Pertama, untuk nyapres tentu butuh banyak uang dipersiapkan. Uangnya darimana? Lha wong di 2019 saja, Sandiaga Uno yang ‘dibemper’ untuk membiayainya.
Kedua, hadirnya sosok Prabowo dalam kontestasi capres hanya akan memecah suara nasionalis, yang secara nggak langsung akan berebut konstituen dengan Ganjar. Jika kondisi ini terjadi, jelas Anies yang diuntungkan, bukan?

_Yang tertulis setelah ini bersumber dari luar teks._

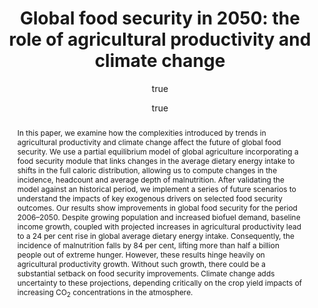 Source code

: ---
layout: single-bib-item
hidden: true
dup_sha1: "f4d8a854e74fad749fac5b1173fdc7232408d75d"
attachments:
  -
    mimeType: "application/pdf"
    pub_id: "b59aafb4-8a01-0143-9850-7632e84047d1"
    updated: "1488227128.15"
    source_filename: "[article_pdf].pdf"
    article_pdf: "1"
    created: "1488227128.15"
    filename: "Baldos and Hertel 2014 - Global food security in 2050 - the role of agricultural productivity and climate change.pdf"
    hasUpdates: "1"
    subfolders:
      - "All Papers/B"
    filesize: "344821"
    gdrive_needs_sync: "0"
    owner: "42827BEAD59011E587B2D52D02D06A8F"
    pub_trashed: "0"
    _id: "57e97651-6b62-01d7-a433-d4f24caacafe"
    gdrive_id: "0BzNObtVOlCh_Yk1zdC1LVy12ZzA"
    md5: "1e3381ea04d4bc15343f3fa9839d2f1b"
issn_alt: "1467-8489"
duplicates:
abstract: "In this paper, we examine how the complexities introduced by trends in agricultural productivity and climate change affect the future of global food security. We use a partial equilibrium model of global agriculture incorporating a food security module that links changes in the average dietary energy intake to shifts in the full caloric distribution, allowing us to compute changes in the incidence, headcount and average depth of malnutrition. After validating the model against an historical period, we implement a series of future scenarios to understand the impacts of key exogenous drivers on selected food security outcomes. Our results show improvements in global food security for the period 2006–2050. Despite growing population and increased biofuel demand, baseline income growth, coupled with projected increases in agricultural productivity lead to a 24 per cent rise in global average dietary energy intake. Consequently, the incidence of malnutrition falls by 84 per cent, lifting more than half a billion people out of extreme hunger. However, these results hinge heavily on agricultural productivity growth. Without such growth, there could be a substantial setback on food security improvements. Climate change adds uncertainty to these projections, depending critically on the crop yield impacts of increasing CO<sub>2</sub> concentrations in the atmosphere."
labels:
  - "e589e1f3-3708-005f-b5a2-1b034dc7ddc2"
citedByLink: "http://scholar.google.com/scholar?hl=en&lr=&num=30&cites=http://dx.doi.org/10.1111/1467-8489.12048"
citekey: "Baldos2014-ha"
id_list:
  - "sha1:47bffe8059bd5e60938a04e9aae38328497349ac"
  - "dup_sha1:f4d8a854e74fad749fac5b1173fdc7232408d75d"
  - "doi:10.1111/1467-8489.12048"
  - "url:http://dx.doi.org/10.1111/1467-8489.12048"
  - "url:http://onlinelibrary.wiley.com/doi/10.1111/1467-8489.12048/full"
  - "url:http://doi.wiley.com/10.1111/1467-8489.12048"
  - "url:http://onlinelibrary.wiley.com/resolve/doi?DOI=10.1111/1467-8489.12048"
  - "url:http://onlinelibrary.wiley.com/doi/10.1111/1467-8489.12048/abstract"
autoCleaned: "1"
owner: "42827BEAD59011E587B2D52D02D06A8F"
autocompleted: "1"
foldersNamed:
imported: "1"
author:
  -
    last: "Baldos"
    level: "0.0"
    formatted: "Baldos UL"
    first: "Uris Lantz C"
    _id: "5e6982cc-2829-0e32-a9ab-b6aaf840a85f"
    bak: "Baldos, Uris Lantz C."
    initials: "UL"
  -
    last: "Hertel"
    level: "0.0"
    formatted: "Hertel TW"
    first: "Thomas W"
    _id: "dd5b0fe8-b0ac-0a24-9b05-9abd0fe5ff87"
    bak: "Hertel, Thomas W."
    initials: "TW"
subfolders:
  - "All Papers/B"
issue: "4"
folders:
updated: "1488227156.31"
published_date: "2014"
journal: "Aust. J. Agric. Resour. Econ."
labelsNamed:
  - "pches_publications"
journalfull: "The Australian journal of agricultural and resource economics"
volume: "58"
doi: "10.1111/1467-8489.12048"
authors: "Baldos, UL and TW Hertel"
journal_checked: "1"
pages: "554-570"
sha1: "47bffe8059bd5e60938a04e9aae38328497349ac"
created: "1488227124.35"
url:
  - "http://dx.doi.org/10.1111/1467-8489.12048"
  - "http://onlinelibrary.wiley.com/doi/10.1111/1467-8489.12048/full"
gs_cluster_id: "1029079792638768114"
issn: "1364-985X"
pubtype: "PP_ARTICLE"
keywords: "Agriculture; Food Security"
published:
  month: "10"
  day: "1"
  year: "2014"
pdf_restricted: "0"
title: "Global food security in 2050: the role of agricultural productivity and climate change"
crawl_urls:
  - "http://dx.doi.org/10.1111/1467-8489.12048"
  - "http://doi.wiley.com/10.1111/1467-8489.12048"
  - "http://onlinelibrary.wiley.com/resolve/doi?DOI=10.1111/1467-8489.12048"
  - "http://onlinelibrary.wiley.com/doi/10.1111/1467-8489.12048/abstract"
incomplete: "0"
---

Dan yang terakhir, terima atau tidak, pembentukkan tatanan dunia baru membutuhkan kader-kader Young Global Leaders yang tersebar di seluruh dunia untuk bisa berkomunikasi satu dengan yang lain. Pertanyaannya: apakah sosok Prabowo merupakan kader sang Ndoro besar?
Bagi saya, mendingan Prabowo legowo dengan duduk manis menjadi penonton atau menjadi cawapres-nya Ganjar. Biarlah kedua pihak yang head-to-head. Dengan begini, kekuatan tidak terpecah, mendukung capres sang Ndoro besar atau justru menentangnya.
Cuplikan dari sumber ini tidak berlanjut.